Dmytro Taranovsky
24.118 Homework
December 2004

# On the Largest Small Number

Sorites paradoxes pose fundamental questions about semantics of natural languages. The sorites paradox regarding numbers is the following: One is a small number. If n is a small number, then n+1 is a small number since there is nothing fundamentally different between n and n+1. Therefore, every number is small.

The problem in the argument lies in the induction step. Although (for large n) n and n+1 are similar quantities, they are not the same, and in some cases, the difference is decisive. Imagine, for example, placing coins one by one into a large bag that cannot withstand a heavy weight. A single coin ordinarily does not make a significant difference; the weight of 137 coins is almost the same as that of 138. Yet, after say the 12345th coin is placed, the bag snaps. Clearly, in this context the difference between 12344 and 12345 is crucial. We may say that 12345 coins are too heavy while 12344 are not. The difference between 12344 and 12345 acquires significance from context.

Hidden sharp differences between adjacent numbers occur in many other contexts. For a example, if a typical today's computer counts events and records the count as (unsigned) integer data type, then after reaching the count of 4294967295, the next event resets the counted number of events to zero. In a sense, 2^32=4294967296 is the least large number since it is the least natural number that cannot be stored in the standard 32-bit word size.

Our ordinary usage of word “small” is amalgamation of the usage and meaning in particular cases. In general, as the number increases, the case for saying “not small” gradually increases until at some tipping point, it is better to say “not small” than to say “small”. In many cases, the exact boundary is more hidden than in the particular cases described above. However, some boundary is necessary for correct logic to work, and hence must exist. The boundary between small and not small must exist in every formal language (that uses classical logic and semantics) that has predicate small.
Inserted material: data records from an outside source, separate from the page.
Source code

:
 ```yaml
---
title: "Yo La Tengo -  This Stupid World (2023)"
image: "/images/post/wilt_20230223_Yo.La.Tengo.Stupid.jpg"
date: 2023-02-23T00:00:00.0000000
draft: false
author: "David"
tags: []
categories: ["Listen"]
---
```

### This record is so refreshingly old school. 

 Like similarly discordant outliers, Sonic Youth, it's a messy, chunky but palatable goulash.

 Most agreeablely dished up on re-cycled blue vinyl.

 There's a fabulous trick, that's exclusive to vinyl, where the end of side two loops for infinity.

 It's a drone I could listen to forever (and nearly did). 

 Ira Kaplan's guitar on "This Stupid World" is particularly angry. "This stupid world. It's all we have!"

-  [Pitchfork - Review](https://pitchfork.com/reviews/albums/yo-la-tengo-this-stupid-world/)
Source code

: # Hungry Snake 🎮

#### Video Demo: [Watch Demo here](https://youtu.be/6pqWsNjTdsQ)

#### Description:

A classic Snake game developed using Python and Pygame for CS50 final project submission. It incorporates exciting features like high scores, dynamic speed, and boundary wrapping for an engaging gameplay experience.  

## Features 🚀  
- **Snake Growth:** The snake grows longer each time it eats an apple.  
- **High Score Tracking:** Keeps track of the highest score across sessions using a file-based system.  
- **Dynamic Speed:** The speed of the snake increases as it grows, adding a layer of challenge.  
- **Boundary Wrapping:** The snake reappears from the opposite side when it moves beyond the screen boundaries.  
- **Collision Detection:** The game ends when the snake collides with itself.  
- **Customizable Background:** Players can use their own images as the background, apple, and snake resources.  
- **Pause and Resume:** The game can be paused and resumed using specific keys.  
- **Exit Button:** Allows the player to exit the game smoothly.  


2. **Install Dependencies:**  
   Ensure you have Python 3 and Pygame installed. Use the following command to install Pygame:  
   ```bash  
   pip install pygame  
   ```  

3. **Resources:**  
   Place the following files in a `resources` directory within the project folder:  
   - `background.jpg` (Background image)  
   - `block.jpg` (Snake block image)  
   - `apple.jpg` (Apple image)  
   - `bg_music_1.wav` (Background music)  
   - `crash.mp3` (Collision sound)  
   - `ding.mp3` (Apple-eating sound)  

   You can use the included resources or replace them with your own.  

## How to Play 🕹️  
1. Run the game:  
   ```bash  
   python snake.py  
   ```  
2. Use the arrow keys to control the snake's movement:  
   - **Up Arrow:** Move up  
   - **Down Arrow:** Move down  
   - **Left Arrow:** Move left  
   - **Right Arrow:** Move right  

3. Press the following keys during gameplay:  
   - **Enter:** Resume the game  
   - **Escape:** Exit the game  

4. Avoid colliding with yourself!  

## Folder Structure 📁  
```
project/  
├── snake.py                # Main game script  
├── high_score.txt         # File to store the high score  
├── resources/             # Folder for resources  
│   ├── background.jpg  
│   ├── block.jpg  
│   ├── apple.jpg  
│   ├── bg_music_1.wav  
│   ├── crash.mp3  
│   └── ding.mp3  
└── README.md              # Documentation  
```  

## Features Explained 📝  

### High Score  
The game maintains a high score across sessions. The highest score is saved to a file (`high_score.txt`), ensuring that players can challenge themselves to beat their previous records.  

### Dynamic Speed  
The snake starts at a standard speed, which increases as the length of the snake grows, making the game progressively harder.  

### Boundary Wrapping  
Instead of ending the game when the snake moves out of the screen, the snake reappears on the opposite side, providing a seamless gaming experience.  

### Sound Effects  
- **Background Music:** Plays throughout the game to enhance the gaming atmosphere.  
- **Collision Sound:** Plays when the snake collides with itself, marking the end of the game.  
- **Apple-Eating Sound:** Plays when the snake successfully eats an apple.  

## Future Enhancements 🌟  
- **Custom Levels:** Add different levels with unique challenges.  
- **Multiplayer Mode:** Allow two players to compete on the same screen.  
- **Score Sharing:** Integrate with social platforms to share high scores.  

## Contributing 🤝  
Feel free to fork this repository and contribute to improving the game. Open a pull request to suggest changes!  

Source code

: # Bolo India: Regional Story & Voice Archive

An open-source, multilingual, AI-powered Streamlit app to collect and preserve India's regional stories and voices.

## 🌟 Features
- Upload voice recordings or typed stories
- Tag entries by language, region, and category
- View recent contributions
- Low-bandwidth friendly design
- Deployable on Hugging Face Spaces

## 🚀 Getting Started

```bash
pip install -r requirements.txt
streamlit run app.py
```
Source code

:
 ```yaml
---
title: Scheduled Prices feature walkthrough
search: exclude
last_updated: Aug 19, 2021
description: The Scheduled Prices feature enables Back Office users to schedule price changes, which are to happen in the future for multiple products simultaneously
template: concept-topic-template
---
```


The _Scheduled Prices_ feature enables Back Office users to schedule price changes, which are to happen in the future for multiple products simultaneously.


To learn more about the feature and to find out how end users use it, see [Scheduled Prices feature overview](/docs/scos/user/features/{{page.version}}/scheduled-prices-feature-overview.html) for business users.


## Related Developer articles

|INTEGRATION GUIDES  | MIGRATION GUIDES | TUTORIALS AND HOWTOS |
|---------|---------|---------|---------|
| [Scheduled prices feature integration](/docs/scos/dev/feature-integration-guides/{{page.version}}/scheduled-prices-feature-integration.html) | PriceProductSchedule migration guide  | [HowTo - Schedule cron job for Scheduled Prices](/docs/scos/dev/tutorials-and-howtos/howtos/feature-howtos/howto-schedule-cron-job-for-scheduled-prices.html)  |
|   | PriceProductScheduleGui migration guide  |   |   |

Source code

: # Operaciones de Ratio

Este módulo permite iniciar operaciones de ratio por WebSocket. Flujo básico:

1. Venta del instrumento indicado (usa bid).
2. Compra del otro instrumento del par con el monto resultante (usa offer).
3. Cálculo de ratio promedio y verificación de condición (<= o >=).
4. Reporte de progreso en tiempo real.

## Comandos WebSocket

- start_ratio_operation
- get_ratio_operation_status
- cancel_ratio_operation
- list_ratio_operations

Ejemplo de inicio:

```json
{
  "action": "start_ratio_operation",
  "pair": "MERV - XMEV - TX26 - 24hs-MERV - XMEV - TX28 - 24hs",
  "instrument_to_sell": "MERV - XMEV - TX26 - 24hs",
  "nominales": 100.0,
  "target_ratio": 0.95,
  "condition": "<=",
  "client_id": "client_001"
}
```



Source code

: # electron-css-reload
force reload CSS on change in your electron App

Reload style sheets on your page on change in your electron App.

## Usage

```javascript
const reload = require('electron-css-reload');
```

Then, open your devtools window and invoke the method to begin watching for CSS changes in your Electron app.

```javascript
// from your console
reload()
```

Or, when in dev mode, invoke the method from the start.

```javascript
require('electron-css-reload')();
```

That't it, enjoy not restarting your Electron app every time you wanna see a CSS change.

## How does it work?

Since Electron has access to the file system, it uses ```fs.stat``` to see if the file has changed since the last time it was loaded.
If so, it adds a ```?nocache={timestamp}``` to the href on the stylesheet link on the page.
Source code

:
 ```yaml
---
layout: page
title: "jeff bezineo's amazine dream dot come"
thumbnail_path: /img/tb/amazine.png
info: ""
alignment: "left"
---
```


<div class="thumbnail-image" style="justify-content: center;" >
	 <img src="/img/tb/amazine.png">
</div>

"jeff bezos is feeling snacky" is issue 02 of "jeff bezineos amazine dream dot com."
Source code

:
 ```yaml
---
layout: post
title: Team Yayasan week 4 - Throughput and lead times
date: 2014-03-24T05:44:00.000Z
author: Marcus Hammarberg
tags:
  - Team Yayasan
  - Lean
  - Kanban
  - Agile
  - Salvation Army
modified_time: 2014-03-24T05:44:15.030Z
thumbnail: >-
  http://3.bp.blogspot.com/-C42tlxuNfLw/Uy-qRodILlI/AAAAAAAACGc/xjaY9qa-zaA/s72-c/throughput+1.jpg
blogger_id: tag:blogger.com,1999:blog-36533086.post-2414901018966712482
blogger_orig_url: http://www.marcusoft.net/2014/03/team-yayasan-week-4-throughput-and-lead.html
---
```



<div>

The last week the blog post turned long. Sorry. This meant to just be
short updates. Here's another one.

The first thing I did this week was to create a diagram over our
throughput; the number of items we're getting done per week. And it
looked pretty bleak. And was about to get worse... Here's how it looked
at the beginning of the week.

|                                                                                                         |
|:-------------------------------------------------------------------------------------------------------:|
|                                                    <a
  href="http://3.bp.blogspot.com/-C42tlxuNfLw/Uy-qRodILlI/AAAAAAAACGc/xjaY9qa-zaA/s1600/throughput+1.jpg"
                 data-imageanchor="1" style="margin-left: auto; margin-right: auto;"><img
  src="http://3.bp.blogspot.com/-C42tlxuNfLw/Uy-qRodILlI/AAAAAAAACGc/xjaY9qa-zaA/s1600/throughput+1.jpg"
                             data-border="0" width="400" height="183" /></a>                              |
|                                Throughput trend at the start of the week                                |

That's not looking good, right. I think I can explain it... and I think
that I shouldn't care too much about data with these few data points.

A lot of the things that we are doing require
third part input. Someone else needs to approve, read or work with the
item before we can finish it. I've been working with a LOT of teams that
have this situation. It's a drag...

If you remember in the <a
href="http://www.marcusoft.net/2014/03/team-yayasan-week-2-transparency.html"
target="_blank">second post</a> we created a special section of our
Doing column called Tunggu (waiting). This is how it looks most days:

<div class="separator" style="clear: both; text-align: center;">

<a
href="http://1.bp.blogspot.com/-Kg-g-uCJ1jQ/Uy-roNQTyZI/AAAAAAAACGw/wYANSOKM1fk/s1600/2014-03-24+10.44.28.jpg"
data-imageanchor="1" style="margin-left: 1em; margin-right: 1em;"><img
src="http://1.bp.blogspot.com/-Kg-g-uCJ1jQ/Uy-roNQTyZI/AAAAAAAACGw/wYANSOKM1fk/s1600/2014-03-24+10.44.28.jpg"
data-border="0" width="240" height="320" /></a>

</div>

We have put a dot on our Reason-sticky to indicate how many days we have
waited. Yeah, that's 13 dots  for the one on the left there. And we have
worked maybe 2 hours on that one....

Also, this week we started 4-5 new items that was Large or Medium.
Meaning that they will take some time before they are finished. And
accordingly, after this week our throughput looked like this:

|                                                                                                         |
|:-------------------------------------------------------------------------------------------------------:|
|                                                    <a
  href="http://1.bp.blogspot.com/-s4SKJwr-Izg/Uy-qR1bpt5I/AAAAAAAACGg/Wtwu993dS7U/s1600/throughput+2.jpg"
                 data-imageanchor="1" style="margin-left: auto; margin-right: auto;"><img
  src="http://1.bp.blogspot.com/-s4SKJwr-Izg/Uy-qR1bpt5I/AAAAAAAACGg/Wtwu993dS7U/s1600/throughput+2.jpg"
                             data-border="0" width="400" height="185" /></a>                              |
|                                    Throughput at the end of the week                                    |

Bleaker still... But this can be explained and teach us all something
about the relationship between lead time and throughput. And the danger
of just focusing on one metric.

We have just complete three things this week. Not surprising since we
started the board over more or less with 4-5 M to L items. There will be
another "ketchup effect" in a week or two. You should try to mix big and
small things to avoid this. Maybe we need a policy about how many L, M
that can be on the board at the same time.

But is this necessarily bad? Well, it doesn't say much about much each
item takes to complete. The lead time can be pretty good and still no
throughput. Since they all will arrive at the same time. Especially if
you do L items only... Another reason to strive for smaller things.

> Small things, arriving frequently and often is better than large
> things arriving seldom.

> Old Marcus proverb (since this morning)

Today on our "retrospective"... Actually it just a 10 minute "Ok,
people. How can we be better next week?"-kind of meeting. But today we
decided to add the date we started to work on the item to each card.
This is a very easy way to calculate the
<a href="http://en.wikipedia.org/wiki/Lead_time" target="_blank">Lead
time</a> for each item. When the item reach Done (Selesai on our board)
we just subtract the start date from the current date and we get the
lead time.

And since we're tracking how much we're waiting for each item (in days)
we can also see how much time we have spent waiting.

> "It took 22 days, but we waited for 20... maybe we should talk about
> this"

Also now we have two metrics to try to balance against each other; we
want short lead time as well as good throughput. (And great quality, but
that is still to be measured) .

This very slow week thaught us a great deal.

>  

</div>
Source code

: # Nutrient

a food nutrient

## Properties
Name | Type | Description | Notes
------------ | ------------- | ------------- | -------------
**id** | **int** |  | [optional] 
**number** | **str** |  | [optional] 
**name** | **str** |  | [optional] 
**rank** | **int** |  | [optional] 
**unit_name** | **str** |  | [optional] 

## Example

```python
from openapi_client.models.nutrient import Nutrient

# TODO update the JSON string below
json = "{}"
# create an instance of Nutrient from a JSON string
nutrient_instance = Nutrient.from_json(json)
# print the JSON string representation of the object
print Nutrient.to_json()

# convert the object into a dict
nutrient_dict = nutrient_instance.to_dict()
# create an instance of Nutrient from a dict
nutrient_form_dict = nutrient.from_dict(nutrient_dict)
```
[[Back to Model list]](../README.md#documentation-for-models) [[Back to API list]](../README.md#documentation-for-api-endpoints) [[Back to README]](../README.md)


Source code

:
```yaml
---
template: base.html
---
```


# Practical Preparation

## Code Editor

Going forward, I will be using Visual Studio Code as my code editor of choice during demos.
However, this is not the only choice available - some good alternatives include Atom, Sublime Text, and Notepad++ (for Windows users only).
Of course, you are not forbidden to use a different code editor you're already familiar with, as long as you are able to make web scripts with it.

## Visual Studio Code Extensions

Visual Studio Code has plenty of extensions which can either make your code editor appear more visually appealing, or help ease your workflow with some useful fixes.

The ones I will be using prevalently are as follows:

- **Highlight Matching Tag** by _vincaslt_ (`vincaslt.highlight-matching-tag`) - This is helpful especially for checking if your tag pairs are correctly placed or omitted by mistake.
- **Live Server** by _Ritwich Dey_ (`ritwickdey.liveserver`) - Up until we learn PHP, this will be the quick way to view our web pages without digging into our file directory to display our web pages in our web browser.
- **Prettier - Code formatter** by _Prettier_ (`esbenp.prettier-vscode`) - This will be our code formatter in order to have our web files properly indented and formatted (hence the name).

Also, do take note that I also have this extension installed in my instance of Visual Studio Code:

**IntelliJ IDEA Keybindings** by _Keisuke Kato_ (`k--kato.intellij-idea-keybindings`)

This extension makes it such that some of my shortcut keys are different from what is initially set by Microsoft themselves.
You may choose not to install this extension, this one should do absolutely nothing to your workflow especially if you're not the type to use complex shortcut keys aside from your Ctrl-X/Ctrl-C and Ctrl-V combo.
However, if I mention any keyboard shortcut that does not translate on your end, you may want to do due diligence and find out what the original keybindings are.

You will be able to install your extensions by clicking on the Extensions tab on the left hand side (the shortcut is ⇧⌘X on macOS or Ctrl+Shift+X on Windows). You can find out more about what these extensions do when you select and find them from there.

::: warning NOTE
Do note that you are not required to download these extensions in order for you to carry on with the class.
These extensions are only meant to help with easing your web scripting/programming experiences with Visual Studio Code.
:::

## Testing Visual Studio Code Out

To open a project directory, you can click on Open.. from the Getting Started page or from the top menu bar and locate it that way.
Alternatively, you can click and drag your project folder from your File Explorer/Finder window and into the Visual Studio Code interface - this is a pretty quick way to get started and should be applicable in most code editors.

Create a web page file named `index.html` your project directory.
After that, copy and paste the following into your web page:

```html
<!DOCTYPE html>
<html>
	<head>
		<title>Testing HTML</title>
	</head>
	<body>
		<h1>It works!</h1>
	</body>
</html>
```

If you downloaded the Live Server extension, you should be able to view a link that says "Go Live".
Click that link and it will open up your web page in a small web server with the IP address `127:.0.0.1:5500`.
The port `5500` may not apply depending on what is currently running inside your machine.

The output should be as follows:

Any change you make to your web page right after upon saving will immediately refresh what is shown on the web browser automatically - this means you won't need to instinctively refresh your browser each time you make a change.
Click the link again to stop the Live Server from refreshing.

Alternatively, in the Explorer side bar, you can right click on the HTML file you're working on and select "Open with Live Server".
It is unclear, however, whether such a boundary is a natural one, or merely exists formally. One view is that the general boundaries of vague terms exist only with respect to formal languages. On that view, utterances are true and false only with respect to formal languages. Much rather like the sentence “the number of apples in that bin is small,” can be meaningless in itself for failing to specify the bin, on the formal view it is also meaningless without specification of what is apple and what is small. In ordinary conversation and thought, we assume formal existence of the language but do not specify it.

Unfortunately, the formal view appears to be nihilist in nature for it appears to allow semantics of natural languages only as a formal fiction. For example, a proponent of the formal view may say, “Formally, laws do not exist, but since appearance of laws is necessary, judges should pretend that laws exist.”

One can attempt to avoid the dilemma by saying that in clear cases, human language has natural semantics while in borderline cases it has semantics only relative to formal languages. Unfortunately, the attempt does not work because one can ask, what is the smallest natural number n such that the sentence “Generally speaking, n is a small number” does not have a natural truth value. The border between a vague statement being naturally true and being true only with respect to a formal language is as problematic as the border between truth and falsehood.

The problem of vagueness also arises in morality, for one can ask about the exact boundary between right and wrong. One is forced to conclude either that morality is merely a matter of convention and of formal choice of the definition of wrong—which is unacceptable—or hold that some actions are wrong in themselves, irrespective of the formal language, which by the argument in the paragraph above, implies a sharp boundary between wrong and not wrong, and hence contradicts the spirit of the formal approach to semantics.

For these reasons, the author is inclined to believe that human languages have natural semantics. The question, “what is the largest small number” has a single best answer in the general case (however, since human language is context dependent, context can override the general answer), and the United States legal code has a single best interpretation.

The argument against the natural view is that we do not see how we can determine the boundary. However, human civilization has made an enormous intellectual progress, and incomparably greater progress is still to come. The progress is sometimes accompanied by a conceptual shift, which allows us to see what before we thought cannot be seen. For example, in a primitive society one can maintain that matter has no structure at a micrometer level since there is no way we can distinguish structure at a micrometer level—by sight, touch, or any other then conceivable means. However, modern inventions such as microscopes allow seeing sub-micrometer structure of matter.

In another example, theory of relativity is (wrongly) claimed by some to imply there there is no such thing as the frame of rest since results of physical experiments are believed to be independent of the frame of reference. However, more recently, scientists have discovered a field permeating the universe—cosmic background radiation. By measuring (frequency) Doppler shift at different directions, one can find our velocity relative to the source, which arguably is our actual velocity.

Perhaps, future advances will open our minds to a new and fundamentally different way of understanding semantics of the English language. Alternatively, if we take polls asking people “what is the largest small number,” the distribution of results will grow progressively narrower as human civilization advances in knowledge and intelligence, and eventually most people will give the same, presumably correct answer.